De plus la décision proprement politique dans une situation concrète suppose toujours que l’on excède les règles générales du droit dans la mesure où celles-ci sont trop abstraites et parfois trop contradictoires dans leurs finalités pour être mécaniquement appliquées sans interprétations et sans décision de la hiérarchie et de la priorité des exigences. L’état seul peut donc faire du droit abstrait un droit décisionnel et seul peut décider, quand la situation l’exige, au regard de la lutte contre l’ennemi (qui peut être à la fois politiquement extériorisé et géographiquement intérieur dans la mesure où il est décidé de la considérer commun un ennemi public) d’outrepasser le droit existant pour créer par cette décision même un droit nouveau. Le guerre et la politique sont donc pour C.Schmitt indissociables, au point qu’il est possible de dire que l’état normal de la politique au sens de l’état qui en révèle l’essence, c’est l’état d’exception et /ou l’état de guerre ; les fonctions administratives ne sont que des fonctions infra-politiques.
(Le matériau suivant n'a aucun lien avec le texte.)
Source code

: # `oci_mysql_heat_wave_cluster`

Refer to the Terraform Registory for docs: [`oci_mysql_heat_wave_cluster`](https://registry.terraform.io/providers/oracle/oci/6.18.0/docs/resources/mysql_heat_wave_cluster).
Selon lui la politique démocratique de l’état libéral de droit, fondée sur la reconnaissance et le respect des droits de l’homme et la soumission de la décision de l’état à l’opinion ne font que réduire la politique à ce qui lui est proprement étranger : un simple commerce pacifique qui vise à gérer les relations entre des forces et intérêts mutuels particuliers, sans dimension propre (entendons proprement politique) ; un état impuissant et voué à succomber à n’importe quel ennemi extérieur ou intérieur déterminé, car incapable d’exiger de quiconque le sacrifice suprême qu’exige le défense du collectif. Tout état ne peut être authentiquement politique qu’en dominant de sa transcendance incontestable la société civile et ses règles ordinaires de fonctionnement.

La puissance déductive de la thèse de C. Schmitt est intellectuellement fascinante en cela qu’elle développe la logique interne de l’idée réelle de la politique traditionnelle sans faux-semblants hypocrites ; mais elle est fallacieuse en cela qu’elle prétend définir une essence guerrière et despotique intemporelle de la politique hors de l’histoire ; elle nous oblige alors à nous demander si cette vision métaphysique de la politique vaut pour tout contexte historique et, si oui, s’il ne convient pas de remettre en question l’idée même de la politique,

- soit en la démystifiant radicalement de son caractère quasi-divin jusqu’à renoncer purement et simplement à la politique traditionnelle et à son expression étatique comme puissance transcendant la société civile pour l’unifier,
- soit en faisant de la politique un simple art empirique, dépourvu de toute dimension mystique et sacrificielle, de la régulation (et non pas la suppression) des conflits en vue de la paix civile et de la mutualisation des intérêts privés et de l’universalisation des droits individuels.

Il conviendrait pour cela de machiaveliser la lecture de cet auteur afin de vider ses propos de l’inquiétante fascination qu’ils provoquent.. Le lire ?
Certainement pour la cohérence rigoureuse et éclairante de ses propos, mais en philosophe critique et non en idéologue moralisant.